Source texts of formatted documents

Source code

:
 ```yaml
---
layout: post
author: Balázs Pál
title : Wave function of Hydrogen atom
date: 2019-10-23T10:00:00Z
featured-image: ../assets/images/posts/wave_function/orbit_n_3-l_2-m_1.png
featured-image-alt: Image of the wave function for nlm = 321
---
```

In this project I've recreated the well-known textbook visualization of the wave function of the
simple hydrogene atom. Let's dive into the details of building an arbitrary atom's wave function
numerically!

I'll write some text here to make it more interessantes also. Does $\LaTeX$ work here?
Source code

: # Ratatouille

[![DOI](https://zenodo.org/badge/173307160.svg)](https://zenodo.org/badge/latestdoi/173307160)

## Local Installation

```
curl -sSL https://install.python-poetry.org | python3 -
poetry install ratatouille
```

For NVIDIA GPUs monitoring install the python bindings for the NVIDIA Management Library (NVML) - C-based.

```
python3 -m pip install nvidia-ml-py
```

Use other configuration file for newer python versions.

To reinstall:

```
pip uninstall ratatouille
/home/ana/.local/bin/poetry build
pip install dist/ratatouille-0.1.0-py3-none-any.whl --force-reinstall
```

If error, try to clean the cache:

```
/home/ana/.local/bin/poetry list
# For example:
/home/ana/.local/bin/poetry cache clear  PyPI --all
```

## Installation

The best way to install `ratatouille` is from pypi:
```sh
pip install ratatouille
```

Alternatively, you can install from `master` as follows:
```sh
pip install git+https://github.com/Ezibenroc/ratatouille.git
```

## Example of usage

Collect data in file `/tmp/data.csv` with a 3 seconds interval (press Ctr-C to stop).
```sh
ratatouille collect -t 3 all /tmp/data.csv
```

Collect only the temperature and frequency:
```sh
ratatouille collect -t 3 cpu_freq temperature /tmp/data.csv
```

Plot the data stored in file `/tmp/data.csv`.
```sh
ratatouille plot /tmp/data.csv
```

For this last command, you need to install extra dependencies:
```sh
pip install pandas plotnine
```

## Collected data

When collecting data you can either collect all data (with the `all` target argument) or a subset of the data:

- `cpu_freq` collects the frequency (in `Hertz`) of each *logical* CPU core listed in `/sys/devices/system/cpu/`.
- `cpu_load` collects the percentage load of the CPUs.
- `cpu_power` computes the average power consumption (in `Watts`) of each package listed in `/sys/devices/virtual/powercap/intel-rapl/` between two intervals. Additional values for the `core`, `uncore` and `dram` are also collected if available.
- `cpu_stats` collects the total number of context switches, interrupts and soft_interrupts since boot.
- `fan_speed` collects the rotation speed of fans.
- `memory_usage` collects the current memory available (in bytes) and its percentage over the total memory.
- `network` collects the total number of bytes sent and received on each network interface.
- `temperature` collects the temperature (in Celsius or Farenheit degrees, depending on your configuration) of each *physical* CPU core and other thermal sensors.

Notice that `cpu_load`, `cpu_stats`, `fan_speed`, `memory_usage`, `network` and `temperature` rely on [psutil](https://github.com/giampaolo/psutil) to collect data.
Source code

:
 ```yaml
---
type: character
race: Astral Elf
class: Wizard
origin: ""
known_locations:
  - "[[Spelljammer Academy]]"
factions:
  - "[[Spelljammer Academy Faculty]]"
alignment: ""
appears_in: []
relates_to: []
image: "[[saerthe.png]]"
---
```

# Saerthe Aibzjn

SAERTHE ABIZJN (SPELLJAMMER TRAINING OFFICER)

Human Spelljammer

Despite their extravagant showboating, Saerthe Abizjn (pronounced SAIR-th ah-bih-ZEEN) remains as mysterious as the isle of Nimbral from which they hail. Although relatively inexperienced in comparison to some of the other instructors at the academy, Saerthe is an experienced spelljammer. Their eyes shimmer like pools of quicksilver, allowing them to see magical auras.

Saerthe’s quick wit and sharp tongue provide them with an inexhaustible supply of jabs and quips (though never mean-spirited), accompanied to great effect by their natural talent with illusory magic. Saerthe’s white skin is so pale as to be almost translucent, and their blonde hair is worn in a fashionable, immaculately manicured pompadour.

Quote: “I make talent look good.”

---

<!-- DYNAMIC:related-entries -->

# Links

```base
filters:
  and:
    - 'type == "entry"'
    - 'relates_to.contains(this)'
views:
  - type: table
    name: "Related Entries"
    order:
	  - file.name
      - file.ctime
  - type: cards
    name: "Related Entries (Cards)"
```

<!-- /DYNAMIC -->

[Required work]
All of the data above should be duplicated exactly.

[Finished exercise]
Source code

:
 ```yaml
---
layout: post
author: Balázs Pál
title : Wave function of Hydrogen atom
date: 2019-10-23T10:00:00Z
featured-image: ../assets/images/posts/wave_function/orbit_n_3-l_2-m_1.png
featured-image-alt: Image of the wave function for nlm = 321
---
```

In this project I've recreated the well-known textbook visualization of the wave function of the
simple hydrogene atom. Let's dive into the details of building an arbitrary atom's wave function
numerically!

I'll write some text here to make it more interessantes also. Does $\LaTeX$ work here?
Source code

: # Ratatouille

[![DOI](https://zenodo.org/badge/173307160.svg)](https://zenodo.org/badge/latestdoi/173307160)

## Local Installation

```
curl -sSL https://install.python-poetry.org | python3 -
poetry install ratatouille
```

For NVIDIA GPUs monitoring install the python bindings for the NVIDIA Management Library (NVML) - C-based.

```
python3 -m pip install nvidia-ml-py
```

Use other configuration file for newer python versions.

To reinstall:

```
pip uninstall ratatouille
/home/ana/.local/bin/poetry build
pip install dist/ratatouille-0.1.0-py3-none-any.whl --force-reinstall
```

If error, try to clean the cache:

```
/home/ana/.local/bin/poetry list
# For example:
/home/ana/.local/bin/poetry cache clear  PyPI --all
```

## Installation

The best way to install `ratatouille` is from pypi:
```sh
pip install ratatouille
```

Alternatively, you can install from `master` as follows:
```sh
pip install git+https://github.com/Ezibenroc/ratatouille.git
```

## Example of usage

Collect data in file `/tmp/data.csv` with a 3 seconds interval (press Ctr-C to stop).
```sh
ratatouille collect -t 3 all /tmp/data.csv
```

Collect only the temperature and frequency:
```sh
ratatouille collect -t 3 cpu_freq temperature /tmp/data.csv
```

Plot the data stored in file `/tmp/data.csv`.
```sh
ratatouille plot /tmp/data.csv
```

For this last command, you need to install extra dependencies:
```sh
pip install pandas plotnine
```

## Collected data

When collecting data you can either collect all data (with the `all` target argument) or a subset of the data:

- `cpu_freq` collects the frequency (in `Hertz`) of each *logical* CPU core listed in `/sys/devices/system/cpu/`.
- `cpu_load` collects the percentage load of the CPUs.
- `cpu_power` computes the average power consumption (in `Watts`) of each package listed in `/sys/devices/virtual/powercap/intel-rapl/` between two intervals. Additional values for the `core`, `uncore` and `dram` are also collected if available.
- `cpu_stats` collects the total number of context switches, interrupts and soft_interrupts since boot.
- `fan_speed` collects the rotation speed of fans.
- `memory_usage` collects the current memory available (in bytes) and its percentage over the total memory.
- `network` collects the total number of bytes sent and received on each network interface.
- `temperature` collects the temperature (in Celsius or Farenheit degrees, depending on your configuration) of each *physical* CPU core and other thermal sensors.

Notice that `cpu_load`, `cpu_stats`, `fan_speed`, `memory_usage`, `network` and `temperature` rely on [psutil](https://github.com/giampaolo/psutil) to collect data.
Source code

:
 ```yaml
---
type: character
race: Astral Elf
class: Wizard
origin: ""
known_locations:
  - "[[Spelljammer Academy]]"
factions:
  - "[[Spelljammer Academy Faculty]]"
alignment: ""
appears_in: []
relates_to: []
image: "[[saerthe.png]]"
---
```

# Saerthe Aibzjn

SAERTHE ABIZJN (SPELLJAMMER TRAINING OFFICER)

Human Spelljammer

Despite their extravagant showboating, Saerthe Abizjn (pronounced SAIR-th ah-bih-ZEEN) remains as mysterious as the isle of Nimbral from which they hail. Although relatively inexperienced in comparison to some of the other instructors at the academy, Saerthe is an experienced spelljammer. Their eyes shimmer like pools of quicksilver, allowing them to see magical auras.

Saerthe’s quick wit and sharp tongue provide them with an inexhaustible supply of jabs and quips (though never mean-spirited), accompanied to great effect by their natural talent with illusory magic. Saerthe’s white skin is so pale as to be almost translucent, and their blonde hair is worn in a fashionable, immaculately manicured pompadour.

Quote: “I make talent look good.”

---

<!-- DYNAMIC:related-entries -->

# Links

```base
filters:
  and:
    - 'type == "entry"'
    - 'relates_to.contains(this)'
views:
  - type: table
    name: "Related Entries"
    order:
	  - file.name
      - file.ctime
  - type: cards
    name: "Related Entries (Cards)"
```

<!-- /DYNAMIC -->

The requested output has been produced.